Rodney Harrison Retiring—Begins Broadcasting Gig

Aaron DodgeAnalyst IJune 2, 2009

MINNEAPOLIS, MN - OCTOBER 30:  Safety Rodney Harrison #37 of the New England Patriots rests on the field during the game against the Minnesota Vikings on October 30, 2006 at the Metrodome in Minneapolis, Minnesota. The Patriots won 31-7. (Photo by Stephen Dunn/Getty Images)

The Boston Herald's John Tomase is reporting that Rodney Harrison plans to formally announce his retirement tomorrow. Tomase goes on to report that Harrison will also be introduced by NBC as the newest member of their broadcast team.

Harrison's retirement will cap a career which spanned 15 seasons split between the San Diego Chargers (1994-2002) and the New England Patriots (2003-2008). He was on two of the Patriots Super Bowl winning teams, even sealing the 24-21 victory against the Eagles in 2004 with one of his two interceptions of Donavan McNabb that night.

His career numbers are almost as impressive as his on-field legacy. He compiled 1,198 tackles, 30.5 sacks, 34 interceptions, 16 forced fumbles, and two scores. He is the only player in NFL history to have reached the achievement of 30 sacks and interceptions in his career.
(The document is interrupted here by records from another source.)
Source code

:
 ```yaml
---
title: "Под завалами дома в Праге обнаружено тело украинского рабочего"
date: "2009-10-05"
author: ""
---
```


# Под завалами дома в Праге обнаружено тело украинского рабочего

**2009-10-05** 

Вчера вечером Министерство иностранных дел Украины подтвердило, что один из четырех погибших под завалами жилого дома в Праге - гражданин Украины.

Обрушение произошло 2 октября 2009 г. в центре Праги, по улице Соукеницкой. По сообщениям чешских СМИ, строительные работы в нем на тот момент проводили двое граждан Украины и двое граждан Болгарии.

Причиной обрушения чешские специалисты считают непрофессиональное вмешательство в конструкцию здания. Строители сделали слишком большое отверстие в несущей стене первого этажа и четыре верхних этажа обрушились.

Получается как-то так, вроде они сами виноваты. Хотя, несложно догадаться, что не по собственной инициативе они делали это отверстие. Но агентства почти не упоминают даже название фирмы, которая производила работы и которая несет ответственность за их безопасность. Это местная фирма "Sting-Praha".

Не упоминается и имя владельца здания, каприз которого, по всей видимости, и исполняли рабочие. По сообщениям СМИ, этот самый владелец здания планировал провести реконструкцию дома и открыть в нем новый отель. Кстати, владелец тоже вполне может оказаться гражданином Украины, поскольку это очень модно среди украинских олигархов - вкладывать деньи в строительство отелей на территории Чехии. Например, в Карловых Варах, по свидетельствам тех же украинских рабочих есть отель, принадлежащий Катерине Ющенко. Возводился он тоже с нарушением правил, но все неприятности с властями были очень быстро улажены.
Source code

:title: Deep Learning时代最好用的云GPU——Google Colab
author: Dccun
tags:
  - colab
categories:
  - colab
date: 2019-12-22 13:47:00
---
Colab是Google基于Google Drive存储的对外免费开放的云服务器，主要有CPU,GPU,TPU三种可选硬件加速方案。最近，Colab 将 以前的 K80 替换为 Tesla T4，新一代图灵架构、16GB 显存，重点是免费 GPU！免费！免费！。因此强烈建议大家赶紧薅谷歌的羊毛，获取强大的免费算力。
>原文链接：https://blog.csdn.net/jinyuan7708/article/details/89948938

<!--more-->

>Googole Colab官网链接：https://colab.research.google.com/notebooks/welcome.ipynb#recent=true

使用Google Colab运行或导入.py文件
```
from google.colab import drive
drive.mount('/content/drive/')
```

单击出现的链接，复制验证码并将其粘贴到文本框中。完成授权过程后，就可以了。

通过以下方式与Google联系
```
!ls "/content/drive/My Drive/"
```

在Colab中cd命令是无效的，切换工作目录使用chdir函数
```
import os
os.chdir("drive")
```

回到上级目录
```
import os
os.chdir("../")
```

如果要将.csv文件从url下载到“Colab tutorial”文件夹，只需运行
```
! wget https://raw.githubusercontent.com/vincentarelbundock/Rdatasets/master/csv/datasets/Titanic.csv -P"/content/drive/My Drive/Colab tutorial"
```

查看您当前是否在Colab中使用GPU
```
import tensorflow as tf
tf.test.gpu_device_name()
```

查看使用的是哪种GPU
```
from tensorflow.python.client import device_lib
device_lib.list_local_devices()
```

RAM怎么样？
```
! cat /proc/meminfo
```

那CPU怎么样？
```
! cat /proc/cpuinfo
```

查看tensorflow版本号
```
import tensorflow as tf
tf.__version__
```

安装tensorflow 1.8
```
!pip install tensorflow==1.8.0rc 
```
Statistical production is one thing, but what Rodney did on the field was a whole other animal. Harrison was a feared hitter, non-stop talker, and natural leader. His history of bone jarring hits and verbal spats with players and officials along with his winning personality all point to the player that he was, a great one.

The aging safety dealt with a rash of injuries in the last leg of his career and fought through them all until his body had enough. He will now pursue a new career in the broadcasting industry with NBC and no one should be surprised to see him excel there as well—just don't get him angry.